Wildlife: These pretty little birds are the ultimate seashore opportunists

This pretty little seaside bird has stocky orange legs and a short, chisel-like beak adapted to turning over small stones, debris and shoreline flotsam in its search for invertebrates as food.
Turnstone taken by Ian RotherhamTurnstone taken by Ian Rotherham
Turnstone taken by Ian Rotherham

This is one of our commoner seabirds and is easily overlooked and unnoticed as they scurry along harboursides, promenades, and by the water’s edge as waves lap on sandy or shingle beaches. Unlike the noisier, bigger, and distinctively marked oystercatchers, turnstones can be around but unseen. They generally occur in small groups of anything from a handful of birds to twenty, thirty or more in small flocks. Feeding on small invertebrates like sandhoppers, but also sea anemones, they will eat birds’ eggs (of their own species and others), and even seagull droppings or bars of soap. These are the ultimate seashore opportunists taking full advantage of human activities and wastefulness. This bird was on the harbour bar at Whitby with purple sandpipers, relatively uncommon autumn, and winter visitors to us. The purple sandpipers are slightly smaller still and again are visitors on passage migration and in winter. They are even more tied to the shoreline than turnstones. They all tend to line up on the concrete and stone revetments along the massive piers.

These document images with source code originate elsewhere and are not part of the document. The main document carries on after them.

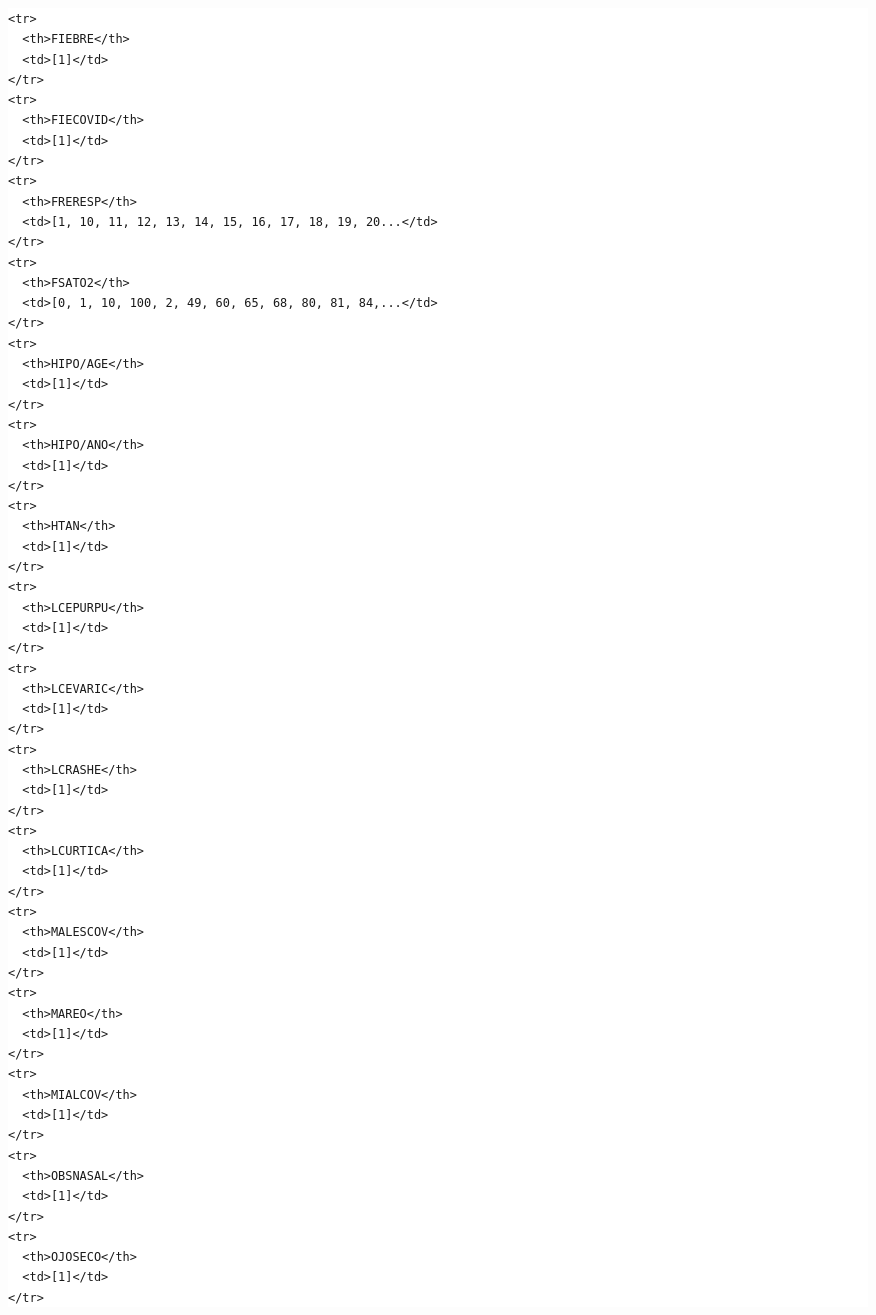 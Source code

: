     <tr>
      <th>FIEBRE</th>
      <td>[1]</td>
    </tr>
    <tr>
      <th>FIECOVID</th>
      <td>[1]</td>
    </tr>
    <tr>
      <th>FRERESP</th>
      <td>[1, 10, 11, 12, 13, 14, 15, 16, 17, 18, 19, 20...</td>
    </tr>
    <tr>
      <th>FSATO2</th>
      <td>[0, 1, 10, 100, 2, 49, 60, 65, 68, 80, 81, 84,...</td>
    </tr>
    <tr>
      <th>HIPO/AGE</th>
      <td>[1]</td>
    </tr>
    <tr>
      <th>HIPO/ANO</th>
      <td>[1]</td>
    </tr>
    <tr>
      <th>HTAN</th>
      <td>[1]</td>
    </tr>
    <tr>
      <th>LCEPURPU</th>
      <td>[1]</td>
    </tr>
    <tr>
      <th>LCEVARIC</th>
      <td>[1]</td>
    </tr>
    <tr>
      <th>LCRASHE</th>
      <td>[1]</td>
    </tr>
    <tr>
      <th>LCURTICA</th>
      <td>[1]</td>
    </tr>
    <tr>
      <th>MALESCOV</th>
      <td>[1]</td>
    </tr>
    <tr>
      <th>MAREO</th>
      <td>[1]</td>
    </tr>
    <tr>
      <th>MIALCOV</th>
      <td>[1]</td>
    </tr>
    <tr>
      <th>OBSNASAL</th>
      <td>[1]</td>
    </tr>
    <tr>
      <th>OJOSECO</th>
      <td>[1]</td>
    </tr> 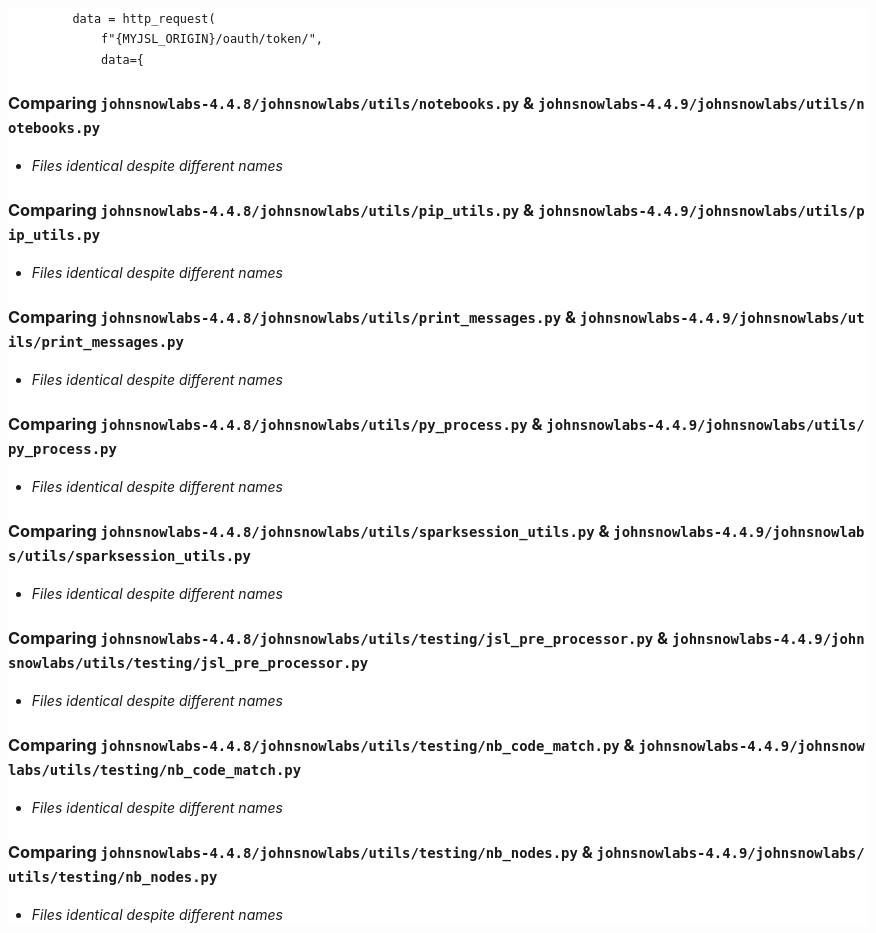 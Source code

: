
 ```diff
         data = http_request(
             f"{MYJSL_ORIGIN}/oauth/token/",
             data={
```

### Comparing `johnsnowlabs-4.4.8/johnsnowlabs/utils/notebooks.py` & `johnsnowlabs-4.4.9/johnsnowlabs/utils/notebooks.py`

 * *Files identical despite different names*

### Comparing `johnsnowlabs-4.4.8/johnsnowlabs/utils/pip_utils.py` & `johnsnowlabs-4.4.9/johnsnowlabs/utils/pip_utils.py`

 * *Files identical despite different names*

### Comparing `johnsnowlabs-4.4.8/johnsnowlabs/utils/print_messages.py` & `johnsnowlabs-4.4.9/johnsnowlabs/utils/print_messages.py`

 * *Files identical despite different names*

### Comparing `johnsnowlabs-4.4.8/johnsnowlabs/utils/py_process.py` & `johnsnowlabs-4.4.9/johnsnowlabs/utils/py_process.py`

 * *Files identical despite different names*

### Comparing `johnsnowlabs-4.4.8/johnsnowlabs/utils/sparksession_utils.py` & `johnsnowlabs-4.4.9/johnsnowlabs/utils/sparksession_utils.py`

 * *Files identical despite different names*

### Comparing `johnsnowlabs-4.4.8/johnsnowlabs/utils/testing/jsl_pre_processor.py` & `johnsnowlabs-4.4.9/johnsnowlabs/utils/testing/jsl_pre_processor.py`

 * *Files identical despite different names*

### Comparing `johnsnowlabs-4.4.8/johnsnowlabs/utils/testing/nb_code_match.py` & `johnsnowlabs-4.4.9/johnsnowlabs/utils/testing/nb_code_match.py`

 * *Files identical despite different names*

### Comparing `johnsnowlabs-4.4.8/johnsnowlabs/utils/testing/nb_nodes.py` & `johnsnowlabs-4.4.9/johnsnowlabs/utils/testing/nb_nodes.py`

 * *Files identical despite different names*
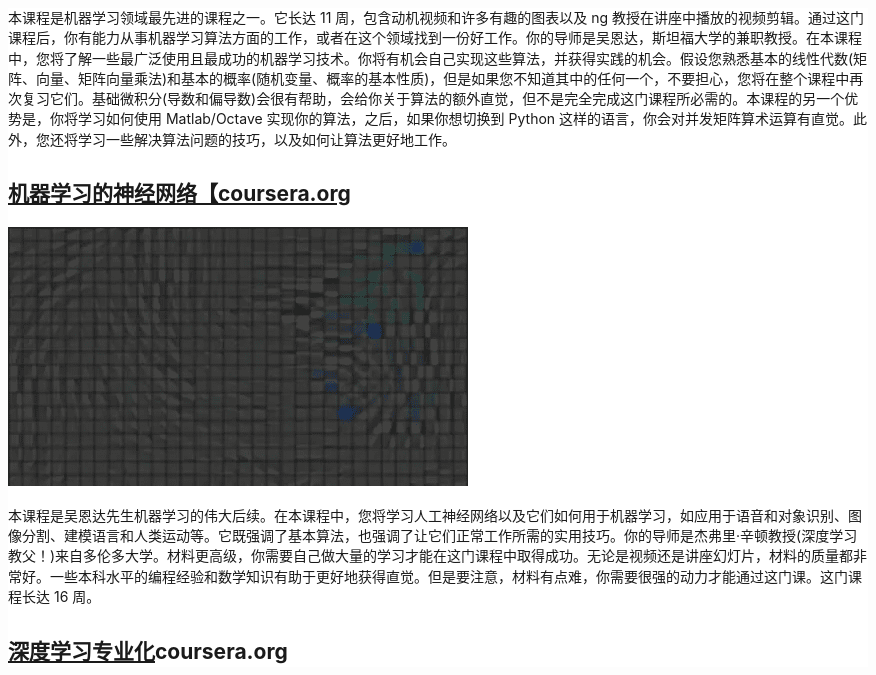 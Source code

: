 本课程是机器学习领域最先进的课程之一。它长达 11 周，包含动机视频和许多有趣的图表以及 ng 教授在讲座中播放的视频剪辑。通过这门课程后，你有能力从事机器学习算法方面的工作，或者在这个领域找到一份好工作。你的导师是吴恩达，斯坦福大学的兼职教授。在本课程中，您将了解一些最广泛使用且最成功的机器学习技术。你将有机会自己实现这些算法，并获得实践的机会。假设您熟悉基本的线性代数(矩阵、向量、矩阵向量乘法)和基本的概率(随机变量、概率的基本性质)，但是如果您不知道其中的任何一个，不要担心，您将在整个课程中再次复习它们。基础微积分(导数和偏导数)会很有帮助，会给你关于算法的额外直觉，但不是完全完成这门课程所必需的。本课程的另一个优势是，你将学习如何使用 Matlab/Octave 实现你的算法，之后，如果你想切换到 Python 这样的语言，你会对并发矩阵算术运算有直觉。此外，您还将学习一些解决算法问题的技巧，以及如何让算法更好地工作。

## [机器学习的神经网络【coursera.org ](https://www.coursera.org/learn/neural-networks)

![](img/5dd9a1f9e97953b929aecbf316b85ba3.png)

本课程是吴恩达先生机器学习的伟大后续。在本课程中，您将学习人工神经网络以及它们如何用于机器学习，如应用于语音和对象识别、图像分割、建模语言和人类运动等。它既强调了基本算法，也强调了让它们正常工作所需的实用技巧。你的导师是杰弗里·辛顿教授(深度学习教父！)来自多伦多大学。材料更高级，你需要自己做大量的学习才能在这门课程中取得成功。无论是视频还是讲座幻灯片，材料的质量都非常好。一些本科水平的编程经验和数学知识有助于更好地获得直觉。但是要注意，材料有点难，你需要很强的动力才能通过这门课。这门课程长达 16 周。

## [深度学习专业化](https://www.coursera.org/specializations/deep-learning)coursera.org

The turnstones’ chattering calls ring out along ever-changing shorelines as each new wave brings in or overturns new food and the birds search relentlessly for scraps and morsels. In winter the adult birds lose their bright chestnut mantles and black and white head markings for an overall subdued grey hue. By the time the breeding season begins again they will re-gain their showy plumage. In flight, which is strong and direct, they are easily identified by a white wing bar, a wing patch, and a white rump and tail bands. Their calls are rather distinctive and rattling repeated ‘tukatuk’. With us these birds are double migrants and winter visitors and are found along our shores in spring, autumn, and winter. They breed further north in Europe, and in Greenland and Canada. Some non-breeding birds stay with us for the whole of summer too.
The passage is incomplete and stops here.